Neutrino Physics and Precision Experiments

Neutrino oscillation experiments are actively searching for CP violation in the lepton sector, which could help explain the matter-antimatter asymmetry.

• T2K (Japan) fires a neutrino beam from the J-PARC accelerator 295 km to the Super-Kamiokande detector.
• NOvA (US) uses a 14 kiloton far detector placed 810 km from its neutrino source at Fermilab.

On the precision frontier, the Muon g-2 experiment at Fermilab measures the anomalous magnetic moment of the muon to 0.14 parts per million. Current results show a tension with Standard Model predictions at the $4.2\sigma$ level. If confirmed at $5\sigma$, this would constitute strong evidence for physics beyond the Standard Model, though recent lattice QCD calculations have introduced some debate about the theoretical prediction itself.

Dark Matter Detection and Future Upgrades

Direct detection experiments continue to push sensitivity boundaries. SuperCDMS uses cryogenic germanium and silicon detectors optimized for the low-mass WIMP region, complementing the liquid xenon approach of XENON and LZ.

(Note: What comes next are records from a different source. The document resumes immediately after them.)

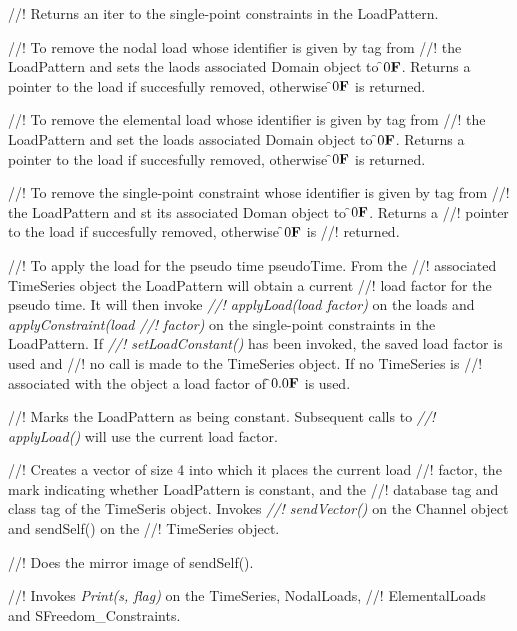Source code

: //! Returns an iter to the single-point constraints in the LoadPattern.
    
//! To remove the nodal load whose identifier is given by \p tag from
//! the LoadPattern and sets the laods associated Domain object to
\f$0{\bf F}$. Returns a pointer to the load if succesfully removed, otherwise
\f$0{\bf F}$ is returned. 

//! To remove the elemental load whose identifier is given by \p tag from
//! the LoadPattern and set the loads associated Domain object to
\f$0{\bf F}$. Returns a pointer to the load if succesfully removed, otherwise
\f$0{\bf F}$ is returned. 

//! To remove the single-point constraint whose identifier is given by \p tag from
//! the LoadPattern and st its associated Doman object to \f$0{\bf F}$. Returns a
//! pointer to the load if succesfully removed, otherwise \f$0{\bf F}$ is
//! returned. 

//! To apply the load for the pseudo time \p pseudoTime. From the
//! associated TimeSeries object the LoadPattern will obtain a current
//! load factor for the pseudo time. It will then invoke {\em
//! applyLoad(load factor)} on the loads and {\em applyConstraint(load
//! factor)} on the single-point constraints in the LoadPattern. If {\em
//! setLoadConstant()} has been invoked, the saved load factor is used and
//! no call is made to the TimeSeries object. If no TimeSeries is
//! associated with the object a load factor of \f$0.0{\bf F}$ is used.

//! Marks the LoadPattern as being constant. Subsequent calls to {\em
//! applyLoad()} will use the current load factor.

//! Creates a vector of size 4 into which it places the current load
//! factor, the mark indicating whether LoadPattern is constant, and the
//! database tag and class tag of the TimeSeris object. Invokes {\em
//! sendVector()} on the Channel object and sendSelf() on the
//! TimeSeries object.

//! Does the mirror image of sendSelf().

//! Invokes {\em Print(s, flag)} on the TimeSeries, NodalLoads,
//! ElementalLoads and SFreedom\_Constraints. 
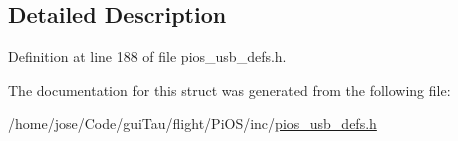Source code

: \subsection{Detailed Description}


Definition at line 188 of file pios\-\_\-usb\-\_\-defs.\-h.



The documentation for this struct was generated from the following file\-:\begin{DoxyCompactItemize}
\item 
/home/jose/\-Code/gui\-Tau/flight/\-Pi\-O\-S/inc/\hyperlink{pios__usb__defs_8h}{pios\-\_\-usb\-\_\-defs.\-h}\end{DoxyCompactItemize}
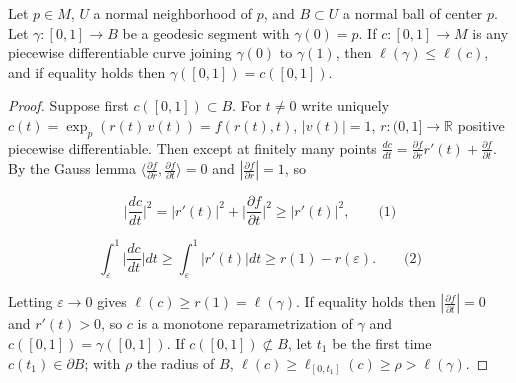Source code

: \begin{proposition}
  \label{prop:dc-ch3-3-6}


  Let $p\in M$, $U$ a normal neighborhood of $p$, and $B\subset U$ a normal ball of
  center $p$. Let $\gamma:[0,1]\to B$ be a geodesic segment with $\gamma(0)=p$. If
  $c:[0,1]\to M$ is any piecewise differentiable curve joining $\gamma(0)$ to
  $\gamma(1)$, then $\ell(\gamma)\le\ell(c)$, and if equality holds then
  $\gamma([0,1])=c([0,1])$.
\end{proposition}
\begin{proof}
  \sketch

  Suppose first $c([0,1])\subset B$. For $t\ne 0$ write uniquely
  $c(t)=\exp_p(r(t)\,v(t))=f(r(t),t)$, $|v(t)|=1$, $r:(0,1]\to\mathbb{R}$ positive
  piecewise differentiable. Then except at finitely many points
  $\frac{dc}{dt}=\frac{\partial f}{\partial r}r'(t)+\frac{\partial f}{\partial t}$.
  By the Gauss lemma $\langle\frac{\partial f}{\partial r},\frac{\partial f}{\partial t}\rangle=0$
  and $|\frac{\partial f}{\partial r}|=1$, so

  $$
  \Big|\frac{dc}{dt}\Big|^2=|r'(t)|^2+\Big|\frac{\partial f}{\partial t}\Big|^2\ge|r'(t)|^2,\qquad\text{(1)}
  $$

  $$
  \int_\varepsilon^1\Big|\frac{dc}{dt}\Big|dt\ge\int_\varepsilon^1|r'(t)|dt\ge r(1)-r(\varepsilon).\qquad\text{(2)}
  $$

  Letting $\varepsilon\to0$ gives $\ell(c)\ge r(1)=\ell(\gamma)$. If equality holds
  then $|\frac{\partial f}{\partial t}|=0$ and $r'(t)>0$, so $c$ is a monotone
  reparametrization of $\gamma$ and $c([0,1])=\gamma([0,1])$. If $c([0,1])\not\subset B$,
  let $t_1$ be the first time $c(t_1)\in\partial B$; with $\rho$ the radius of $B$,
  $\ell(c)\ge\ell_{[0,t_1]}(c)\ge\rho>\ell(\gamma)$.
\end{proof}


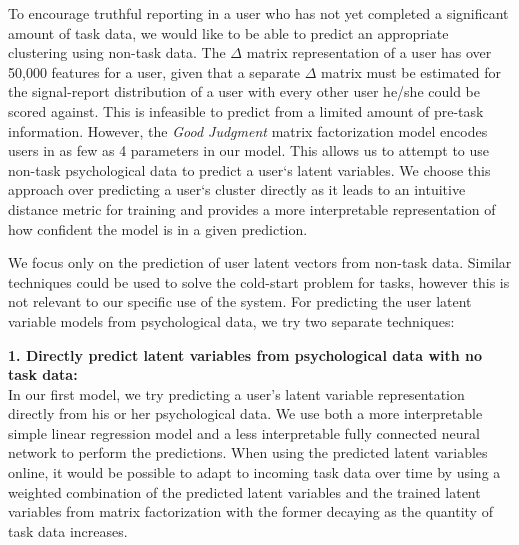 \documentclass{article}
\begin{document}
           
To encourage truthful reporting in a user who has not yet completed a significant amount of task data, we would like to be able to predict an appropriate clustering using non-task data. The $\Delta$ matrix representation of a user has over 50,000 features for a user, given that a separate $\Delta$ matrix must be estimated for the signal-report distribution of a user with every other user he/she could be scored against. This is infeasible to predict from a limited amount of pre-task information. However, the \emph{Good Judgment} matrix factorization model encodes users in as few as 4 parameters in our model. This allows us to attempt to use non-task psychological data to predict a user`s latent variables. We choose this approach over predicting a user`s cluster directly as it leads to an intuitive distance metric for training and provides a more interpretable representation of how confident the model is in a given prediction.

We focus only on the prediction of user latent vectors from non-task data. Similar techniques could be used to solve the cold-start problem for tasks, however this is not relevant to our specific use of the system. For predicting the user latent variable models from psychological data, we try two separate techniques: 

\noindent\textbf{1. Directly predict latent variables from psychological data with no task data: } \\
In our first model, we try predicting a user's latent variable representation directly from his or her psychological data. We use both a more interpretable simple linear regression model and a less interpretable fully connected neural network to perform the predictions. When using the predicted latent variables online, it would be possible to adapt to incoming task data over time by using a weighted combination of the predicted latent variables and the trained latent variables from matrix factorization with the former decaying as the quantity of task data increases. 
\end{document}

Looking ahead, the High-Luminosity LHC (HL-LHC) upgrade will increase the instantaneous luminosity to $5\text{-}7 \times 10^{34} \; \text{cm}^{-2}\text{s}^{-1}$. By around 2040, it is expected to collect roughly 10 times more data than LHC Runs 1 and 2 combined, enabling more precise measurements of the Higgs boson, tighter constraints on new physics, and sensitivity to rare processes that current data sets cannot resolve.